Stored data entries
----------

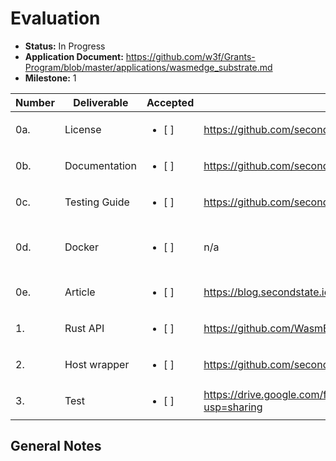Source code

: # Evaluation

- **Status:** In Progress
- **Application Document:** https://github.com/w3f/Grants-Program/blob/master/applications/wasmedge_substrate.md
- **Milestone:** 1

| Number | Deliverable | Accepted | Link | Evaluation Notes |
| ------ | ----------- | -------- | ---- |----------------- |
| 0a. | License | <ul><li>[ ] </li></ul>  | https://github.com/second-state/substrate-wasmedge/blob/main/LICENSE | ...| 
| 0b. | Documentation | <ul><li>[ ] </li></ul>  | https://github.com/second-state/substrate-wasmedge/blob/main/README.md | ...| 
| 0c. | Testing Guide | <ul><li>[ ] </li></ul>  | https://github.com/second-state/substrate-wasmedge/blob/main/README.md | The documentation contains step-by-step guides for testing| 
| 0d. | Docker | <ul><li>[ ] </li></ul>  | n/a | We are using standard cross-platform Substrate build instructions. It should work on all flavors of Linux and Windows. No Docker is needed. | 
| 0e. | Article | <ul><li>[ ] </li></ul>  | https://blog.secondstate.io/post/20220811-substrate-on-wasmedge/ | ...| 
| 1. | Rust API | <ul><li>[ ] </li></ul>  | https://github.com/WasmEdge/WasmEdge/tree/master/bindings/rust | Docs: https://wasmedge.org/book/en/embed/rust.html | 
| 2. | Host wrapper | <ul><li>[ ] </li></ul>  | https://github.com/second-state/substrate-wasmedge/tree/main/substrate | It is implemented in our forked version of Substrate. | 
| 3. | Test | <ul><li>[ ] </li></ul>  | https://drive.google.com/file/d/1N6P1PesOWRQzatWfwb24oVbKRojM4Bp5/view?usp=sharing | A screencast demo showing the steps in the testing guide (README). | 

## General Notes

----------

What this task involves
Lines before the one containing "of Substrate. |" are to be left out; that line and every line after it through the end of the data should be copied exactly.

Solution to the exercise
| 2. | Host wrapper | <ul><li>[ ] </li></ul>  | https://github.com/second-state/substrate-wasmedge/tree/main/substrate | It is implemented in our forked version of Substrate. | 
| 3. | Test | <ul><li>[ ] </li></ul>  | https://drive.google.com/file/d/1N6P1PesOWRQzatWfwb24oVbKRojM4Bp5/view?usp=sharing | A screencast demo showing the steps in the testing guide (README). | 

## General Notes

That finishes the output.